▶ _WHAT IS NEEDED_: Copy out every line of the data that follows, exactly.

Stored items

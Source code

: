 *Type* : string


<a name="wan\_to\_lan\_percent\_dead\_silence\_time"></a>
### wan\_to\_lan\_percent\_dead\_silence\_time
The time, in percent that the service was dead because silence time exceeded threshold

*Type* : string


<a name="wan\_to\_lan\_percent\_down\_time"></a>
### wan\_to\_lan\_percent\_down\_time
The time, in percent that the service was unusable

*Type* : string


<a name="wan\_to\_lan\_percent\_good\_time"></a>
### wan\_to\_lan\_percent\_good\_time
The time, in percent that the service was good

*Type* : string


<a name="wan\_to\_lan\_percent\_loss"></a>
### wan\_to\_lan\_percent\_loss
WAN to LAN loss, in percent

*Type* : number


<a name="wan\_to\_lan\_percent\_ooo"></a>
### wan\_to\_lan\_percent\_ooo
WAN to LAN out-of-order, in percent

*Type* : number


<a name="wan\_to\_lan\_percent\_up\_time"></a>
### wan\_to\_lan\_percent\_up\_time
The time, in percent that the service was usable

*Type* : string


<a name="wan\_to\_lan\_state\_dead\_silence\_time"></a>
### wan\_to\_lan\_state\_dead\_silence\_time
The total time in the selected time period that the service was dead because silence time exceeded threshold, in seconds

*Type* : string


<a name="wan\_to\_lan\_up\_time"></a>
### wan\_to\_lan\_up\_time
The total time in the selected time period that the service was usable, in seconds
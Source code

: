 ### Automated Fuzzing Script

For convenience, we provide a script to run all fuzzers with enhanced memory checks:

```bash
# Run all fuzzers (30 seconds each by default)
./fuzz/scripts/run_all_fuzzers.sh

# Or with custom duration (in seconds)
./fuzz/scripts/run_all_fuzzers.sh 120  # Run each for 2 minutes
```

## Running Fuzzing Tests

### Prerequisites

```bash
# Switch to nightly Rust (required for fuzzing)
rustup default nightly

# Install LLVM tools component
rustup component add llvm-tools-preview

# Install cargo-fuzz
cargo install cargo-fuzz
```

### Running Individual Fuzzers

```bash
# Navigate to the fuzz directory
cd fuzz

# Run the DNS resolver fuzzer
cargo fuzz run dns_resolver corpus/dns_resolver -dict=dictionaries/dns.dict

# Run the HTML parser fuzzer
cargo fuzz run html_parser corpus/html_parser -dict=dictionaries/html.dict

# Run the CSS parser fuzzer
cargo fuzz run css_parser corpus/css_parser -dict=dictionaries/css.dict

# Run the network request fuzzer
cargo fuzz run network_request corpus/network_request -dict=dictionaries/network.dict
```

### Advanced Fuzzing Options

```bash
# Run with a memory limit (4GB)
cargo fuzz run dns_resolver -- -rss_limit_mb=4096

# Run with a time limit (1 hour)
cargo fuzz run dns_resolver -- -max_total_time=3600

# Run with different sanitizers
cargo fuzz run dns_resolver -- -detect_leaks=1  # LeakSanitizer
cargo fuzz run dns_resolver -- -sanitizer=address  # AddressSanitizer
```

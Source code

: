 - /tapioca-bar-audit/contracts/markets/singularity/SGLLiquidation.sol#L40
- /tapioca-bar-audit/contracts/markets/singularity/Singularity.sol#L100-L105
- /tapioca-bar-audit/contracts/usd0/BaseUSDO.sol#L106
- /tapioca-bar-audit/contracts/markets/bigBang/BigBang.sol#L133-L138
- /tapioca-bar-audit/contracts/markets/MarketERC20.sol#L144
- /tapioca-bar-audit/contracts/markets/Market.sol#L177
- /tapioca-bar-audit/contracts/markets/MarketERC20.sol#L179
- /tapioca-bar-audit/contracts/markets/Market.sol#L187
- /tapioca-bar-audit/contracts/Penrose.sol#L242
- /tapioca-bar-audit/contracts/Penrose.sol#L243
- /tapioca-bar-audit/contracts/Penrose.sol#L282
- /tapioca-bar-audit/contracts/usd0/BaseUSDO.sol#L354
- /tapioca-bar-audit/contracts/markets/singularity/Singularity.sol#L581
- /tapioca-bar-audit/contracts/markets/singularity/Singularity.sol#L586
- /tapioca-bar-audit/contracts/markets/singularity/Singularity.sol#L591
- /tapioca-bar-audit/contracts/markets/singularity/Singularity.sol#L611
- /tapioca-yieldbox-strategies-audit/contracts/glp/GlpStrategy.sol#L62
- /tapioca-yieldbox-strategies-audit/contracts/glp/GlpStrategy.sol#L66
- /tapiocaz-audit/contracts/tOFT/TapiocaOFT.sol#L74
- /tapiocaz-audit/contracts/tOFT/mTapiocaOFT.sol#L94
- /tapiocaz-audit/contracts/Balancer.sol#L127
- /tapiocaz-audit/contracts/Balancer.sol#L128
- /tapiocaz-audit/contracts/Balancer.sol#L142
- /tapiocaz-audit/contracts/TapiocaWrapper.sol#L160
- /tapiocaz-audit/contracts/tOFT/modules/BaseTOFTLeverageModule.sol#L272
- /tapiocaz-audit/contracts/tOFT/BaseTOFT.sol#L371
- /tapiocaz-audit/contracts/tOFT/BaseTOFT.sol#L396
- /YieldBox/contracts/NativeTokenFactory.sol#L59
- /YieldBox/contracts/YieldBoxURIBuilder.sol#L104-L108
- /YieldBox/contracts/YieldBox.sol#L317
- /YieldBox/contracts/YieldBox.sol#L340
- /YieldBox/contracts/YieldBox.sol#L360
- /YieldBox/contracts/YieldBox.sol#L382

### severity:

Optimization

▶ _ANSWER BOX_:
Source code

: *Type* : string


<a name="wan\_to\_lan\_percent\_dead\_silence\_time"></a>
### wan\_to\_lan\_percent\_dead\_silence\_time
The time, in percent that the service was dead because silence time exceeded threshold

*Type* : string


<a name="wan\_to\_lan\_percent\_down\_time"></a>
### wan\_to\_lan\_percent\_down\_time
The time, in percent that the service was unusable

*Type* : string


<a name="wan\_to\_lan\_percent\_good\_time"></a>
### wan\_to\_lan\_percent\_good\_time
The time, in percent that the service was good

*Type* : string


<a name="wan\_to\_lan\_percent\_loss"></a>
### wan\_to\_lan\_percent\_loss
WAN to LAN loss, in percent

*Type* : number


<a name="wan\_to\_lan\_percent\_ooo"></a>
### wan\_to\_lan\_percent\_ooo
WAN to LAN out-of-order, in percent

*Type* : number


<a name="wan\_to\_lan\_percent\_up\_time"></a>
### wan\_to\_lan\_percent\_up\_time
The time, in percent that the service was usable

*Type* : string


<a name="wan\_to\_lan\_state\_dead\_silence\_time"></a>
### wan\_to\_lan\_state\_dead\_silence\_time
The total time in the selected time period that the service was dead because silence time exceeded threshold, in seconds

*Type* : string


<a name="wan\_to\_lan\_up\_time"></a>
### wan\_to\_lan\_up\_time
The total time in the selected time period that the service was usable, in seconds
Source code

: ### Automated Fuzzing Script

For convenience, we provide a script to run all fuzzers with enhanced memory checks:

```bash
# Run all fuzzers (30 seconds each by default)
./fuzz/scripts/run_all_fuzzers.sh

# Or with custom duration (in seconds)
./fuzz/scripts/run_all_fuzzers.sh 120  # Run each for 2 minutes
```

## Running Fuzzing Tests

### Prerequisites

```bash
# Switch to nightly Rust (required for fuzzing)
rustup default nightly

# Install LLVM tools component
rustup component add llvm-tools-preview

# Install cargo-fuzz
cargo install cargo-fuzz
```

### Running Individual Fuzzers

```bash
# Navigate to the fuzz directory
cd fuzz

# Run the DNS resolver fuzzer
cargo fuzz run dns_resolver corpus/dns_resolver -dict=dictionaries/dns.dict

# Run the HTML parser fuzzer
cargo fuzz run html_parser corpus/html_parser -dict=dictionaries/html.dict

# Run the CSS parser fuzzer
cargo fuzz run css_parser corpus/css_parser -dict=dictionaries/css.dict

# Run the network request fuzzer
cargo fuzz run network_request corpus/network_request -dict=dictionaries/network.dict
```

### Advanced Fuzzing Options

```bash
# Run with a memory limit (4GB)
cargo fuzz run dns_resolver -- -rss_limit_mb=4096

# Run with a time limit (1 hour)
cargo fuzz run dns_resolver -- -max_total_time=3600

# Run with different sanitizers
cargo fuzz run dns_resolver -- -detect_leaks=1  # LeakSanitizer
cargo fuzz run dns_resolver -- -sanitizer=address  # AddressSanitizer
```

Source code

: - /tapioca-bar-audit/contracts/markets/singularity/SGLLiquidation.sol#L40
- /tapioca-bar-audit/contracts/markets/singularity/Singularity.sol#L100-L105
- /tapioca-bar-audit/contracts/usd0/BaseUSDO.sol#L106
- /tapioca-bar-audit/contracts/markets/bigBang/BigBang.sol#L133-L138
- /tapioca-bar-audit/contracts/markets/MarketERC20.sol#L144
- /tapioca-bar-audit/contracts/markets/Market.sol#L177
- /tapioca-bar-audit/contracts/markets/MarketERC20.sol#L179
- /tapioca-bar-audit/contracts/markets/Market.sol#L187
- /tapioca-bar-audit/contracts/Penrose.sol#L242
- /tapioca-bar-audit/contracts/Penrose.sol#L243
- /tapioca-bar-audit/contracts/Penrose.sol#L282
- /tapioca-bar-audit/contracts/usd0/BaseUSDO.sol#L354
- /tapioca-bar-audit/contracts/markets/singularity/Singularity.sol#L581
- /tapioca-bar-audit/contracts/markets/singularity/Singularity.sol#L586
- /tapioca-bar-audit/contracts/markets/singularity/Singularity.sol#L591
- /tapioca-bar-audit/contracts/markets/singularity/Singularity.sol#L611
- /tapioca-yieldbox-strategies-audit/contracts/glp/GlpStrategy.sol#L62
- /tapioca-yieldbox-strategies-audit/contracts/glp/GlpStrategy.sol#L66
- /tapiocaz-audit/contracts/tOFT/TapiocaOFT.sol#L74
- /tapiocaz-audit/contracts/tOFT/mTapiocaOFT.sol#L94
- /tapiocaz-audit/contracts/Balancer.sol#L127
- /tapiocaz-audit/contracts/Balancer.sol#L128
- /tapiocaz-audit/contracts/Balancer.sol#L142
- /tapiocaz-audit/contracts/TapiocaWrapper.sol#L160
- /tapiocaz-audit/contracts/tOFT/modules/BaseTOFTLeverageModule.sol#L272
- /tapiocaz-audit/contracts/tOFT/BaseTOFT.sol#L371
- /tapiocaz-audit/contracts/tOFT/BaseTOFT.sol#L396
- /YieldBox/contracts/NativeTokenFactory.sol#L59
- /YieldBox/contracts/YieldBoxURIBuilder.sol#L104-L108
- /YieldBox/contracts/YieldBox.sol#L317
- /YieldBox/contracts/YieldBox.sol#L340
- /YieldBox/contracts/YieldBox.sol#L360
- /YieldBox/contracts/YieldBox.sol#L382

### severity:

Optimization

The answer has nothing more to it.